**TASK INSTRUCTIONS:** Your answer should be the records, restated word for word.

**DATASET ENTRIES:**

....

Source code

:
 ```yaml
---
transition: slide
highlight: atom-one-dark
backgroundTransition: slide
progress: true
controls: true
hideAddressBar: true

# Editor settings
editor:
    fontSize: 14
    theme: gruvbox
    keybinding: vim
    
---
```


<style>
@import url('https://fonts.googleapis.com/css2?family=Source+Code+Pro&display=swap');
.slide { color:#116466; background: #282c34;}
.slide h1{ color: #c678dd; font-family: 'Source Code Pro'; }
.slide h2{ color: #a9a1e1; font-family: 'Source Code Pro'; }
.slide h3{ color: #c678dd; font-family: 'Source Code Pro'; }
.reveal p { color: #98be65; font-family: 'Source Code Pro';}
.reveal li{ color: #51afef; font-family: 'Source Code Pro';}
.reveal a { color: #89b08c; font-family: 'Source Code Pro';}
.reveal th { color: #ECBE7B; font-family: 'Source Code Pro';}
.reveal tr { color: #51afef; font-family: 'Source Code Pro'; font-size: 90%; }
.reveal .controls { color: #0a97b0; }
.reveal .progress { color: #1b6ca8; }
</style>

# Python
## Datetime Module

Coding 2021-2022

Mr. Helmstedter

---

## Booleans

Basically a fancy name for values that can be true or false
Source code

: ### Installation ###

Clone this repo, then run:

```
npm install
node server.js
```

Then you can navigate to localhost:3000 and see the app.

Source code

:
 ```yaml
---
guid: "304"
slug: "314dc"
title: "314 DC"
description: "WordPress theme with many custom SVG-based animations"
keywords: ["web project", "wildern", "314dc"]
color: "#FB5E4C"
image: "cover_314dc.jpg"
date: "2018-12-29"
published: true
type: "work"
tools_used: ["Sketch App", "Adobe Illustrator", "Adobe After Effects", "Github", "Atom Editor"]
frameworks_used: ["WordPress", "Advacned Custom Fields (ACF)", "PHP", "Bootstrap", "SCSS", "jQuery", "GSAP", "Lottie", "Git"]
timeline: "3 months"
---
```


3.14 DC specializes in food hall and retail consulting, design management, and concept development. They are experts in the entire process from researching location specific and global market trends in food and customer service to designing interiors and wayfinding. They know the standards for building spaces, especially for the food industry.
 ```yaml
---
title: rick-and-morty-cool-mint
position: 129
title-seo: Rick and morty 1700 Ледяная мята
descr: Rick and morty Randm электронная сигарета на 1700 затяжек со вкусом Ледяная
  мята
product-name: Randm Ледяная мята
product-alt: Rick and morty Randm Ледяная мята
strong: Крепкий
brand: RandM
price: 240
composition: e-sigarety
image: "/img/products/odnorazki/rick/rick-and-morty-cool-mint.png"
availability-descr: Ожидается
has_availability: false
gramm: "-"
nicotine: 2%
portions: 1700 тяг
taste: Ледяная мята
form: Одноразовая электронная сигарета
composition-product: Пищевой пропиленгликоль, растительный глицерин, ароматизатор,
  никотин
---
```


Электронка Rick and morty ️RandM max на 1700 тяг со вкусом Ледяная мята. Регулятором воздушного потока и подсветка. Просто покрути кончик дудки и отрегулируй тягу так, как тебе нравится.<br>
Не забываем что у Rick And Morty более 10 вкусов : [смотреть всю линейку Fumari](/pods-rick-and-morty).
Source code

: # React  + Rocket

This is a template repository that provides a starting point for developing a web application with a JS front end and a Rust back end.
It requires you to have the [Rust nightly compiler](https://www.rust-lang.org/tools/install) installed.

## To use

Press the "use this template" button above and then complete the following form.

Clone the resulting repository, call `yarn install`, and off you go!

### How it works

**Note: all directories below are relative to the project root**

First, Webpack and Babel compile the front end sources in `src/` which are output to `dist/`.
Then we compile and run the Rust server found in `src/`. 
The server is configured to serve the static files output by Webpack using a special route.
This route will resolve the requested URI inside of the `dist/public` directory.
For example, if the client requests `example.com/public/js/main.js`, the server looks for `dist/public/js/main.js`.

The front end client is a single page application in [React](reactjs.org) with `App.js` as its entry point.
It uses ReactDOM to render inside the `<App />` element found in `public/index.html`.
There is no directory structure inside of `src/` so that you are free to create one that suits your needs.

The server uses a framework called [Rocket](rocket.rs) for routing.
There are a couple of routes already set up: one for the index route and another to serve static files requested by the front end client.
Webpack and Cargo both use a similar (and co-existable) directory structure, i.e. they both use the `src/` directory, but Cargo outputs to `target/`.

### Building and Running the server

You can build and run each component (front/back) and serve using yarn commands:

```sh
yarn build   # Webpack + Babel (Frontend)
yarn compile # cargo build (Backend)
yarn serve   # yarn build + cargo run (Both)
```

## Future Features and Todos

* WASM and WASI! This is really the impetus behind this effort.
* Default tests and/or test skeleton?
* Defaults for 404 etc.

....

**ANSWER SPACE:**
Source code

:
 ```yaml
---
transition: slide
highlight: atom-one-dark
backgroundTransition: slide
progress: true
controls: true
hideAddressBar: true

# Editor settings
editor:
    fontSize: 14
    theme: gruvbox
    keybinding: vim
    
---
```


<style>
@import url('https://fonts.googleapis.com/css2?family=Source+Code+Pro&display=swap');
.slide { color:#116466; background: #282c34;}
.slide h1{ color: #c678dd; font-family: 'Source Code Pro'; }
.slide h2{ color: #a9a1e1; font-family: 'Source Code Pro'; }
.slide h3{ color: #c678dd; font-family: 'Source Code Pro'; }
.reveal p { color: #98be65; font-family: 'Source Code Pro';}
.reveal li{ color: #51afef; font-family: 'Source Code Pro';}
.reveal a { color: #89b08c; font-family: 'Source Code Pro';}
.reveal th { color: #ECBE7B; font-family: 'Source Code Pro';}
.reveal tr { color: #51afef; font-family: 'Source Code Pro'; font-size: 90%; }
.reveal .controls { color: #0a97b0; }
.reveal .progress { color: #1b6ca8; }
</style>

# Python
## Datetime Module

Coding 2021-2022

Mr. Helmstedter

---

## Booleans

Basically a fancy name for values that can be true or false
Source code

: ### Installation ###

Clone this repo, then run:

```
npm install
node server.js
```

Then you can navigate to localhost:3000 and see the app.

Source code

:
 ```yaml
---
guid: "304"
slug: "314dc"
title: "314 DC"
description: "WordPress theme with many custom SVG-based animations"
keywords: ["web project", "wildern", "314dc"]
color: "#FB5E4C"
image: "cover_314dc.jpg"
date: "2018-12-29"
published: true
type: "work"
tools_used: ["Sketch App", "Adobe Illustrator", "Adobe After Effects", "Github", "Atom Editor"]
frameworks_used: ["WordPress", "Advacned Custom Fields (ACF)", "PHP", "Bootstrap", "SCSS", "jQuery", "GSAP", "Lottie", "Git"]
timeline: "3 months"
---
```


3.14 DC specializes in food hall and retail consulting, design management, and concept development. They are experts in the entire process from researching location specific and global market trends in food and customer service to designing interiors and wayfinding. They know the standards for building spaces, especially for the food industry.
 ```yaml
---
title: rick-and-morty-cool-mint
position: 129
title-seo: Rick and morty 1700 Ледяная мята
descr: Rick and morty Randm электронная сигарета на 1700 затяжек со вкусом Ледяная
  мята
product-name: Randm Ледяная мята
product-alt: Rick and morty Randm Ледяная мята
strong: Крепкий
brand: RandM
price: 240
composition: e-sigarety
image: "/img/products/odnorazki/rick/rick-and-morty-cool-mint.png"
availability-descr: Ожидается
has_availability: false
gramm: "-"
nicotine: 2%
portions: 1700 тяг
taste: Ледяная мята
form: Одноразовая электронная сигарета
composition-product: Пищевой пропиленгликоль, растительный глицерин, ароматизатор,
  никотин
---
```


Электронка Rick and morty ️RandM max на 1700 тяг со вкусом Ледяная мята. Регулятором воздушного потока и подсветка. Просто покрути кончик дудки и отрегулируй тягу так, как тебе нравится.<br>
Не забываем что у Rick And Morty более 10 вкусов : [смотреть всю линейку Fumari](/pods-rick-and-morty).
Source code

: # React  + Rocket

This is a template repository that provides a starting point for developing a web application with a JS front end and a Rust back end.
It requires you to have the [Rust nightly compiler](https://www.rust-lang.org/tools/install) installed.

## To use

Press the "use this template" button above and then complete the following form.

Clone the resulting repository, call `yarn install`, and off you go!

### How it works

**Note: all directories below are relative to the project root**

First, Webpack and Babel compile the front end sources in `src/` which are output to `dist/`.
Then we compile and run the Rust server found in `src/`. 
The server is configured to serve the static files output by Webpack using a special route.
This route will resolve the requested URI inside of the `dist/public` directory.
For example, if the client requests `example.com/public/js/main.js`, the server looks for `dist/public/js/main.js`.

The front end client is a single page application in [React](reactjs.org) with `App.js` as its entry point.
It uses ReactDOM to render inside the `<App />` element found in `public/index.html`.
There is no directory structure inside of `src/` so that you are free to create one that suits your needs.

The server uses a framework called [Rocket](rocket.rs) for routing.
There are a couple of routes already set up: one for the index route and another to serve static files requested by the front end client.
Webpack and Cargo both use a similar (and co-existable) directory structure, i.e. they both use the `src/` directory, but Cargo outputs to `target/`.

### Building and Running the server

You can build and run each component (front/back) and serve using yarn commands:

```sh
yarn build   # Webpack + Babel (Frontend)
yarn compile # cargo build (Backend)
yarn serve   # yarn build + cargo run (Both)
```

## Future Features and Todos

* WASM and WASI! This is really the impetus behind this effort.
* Default tests and/or test skeleton?
* Defaults for 404 etc.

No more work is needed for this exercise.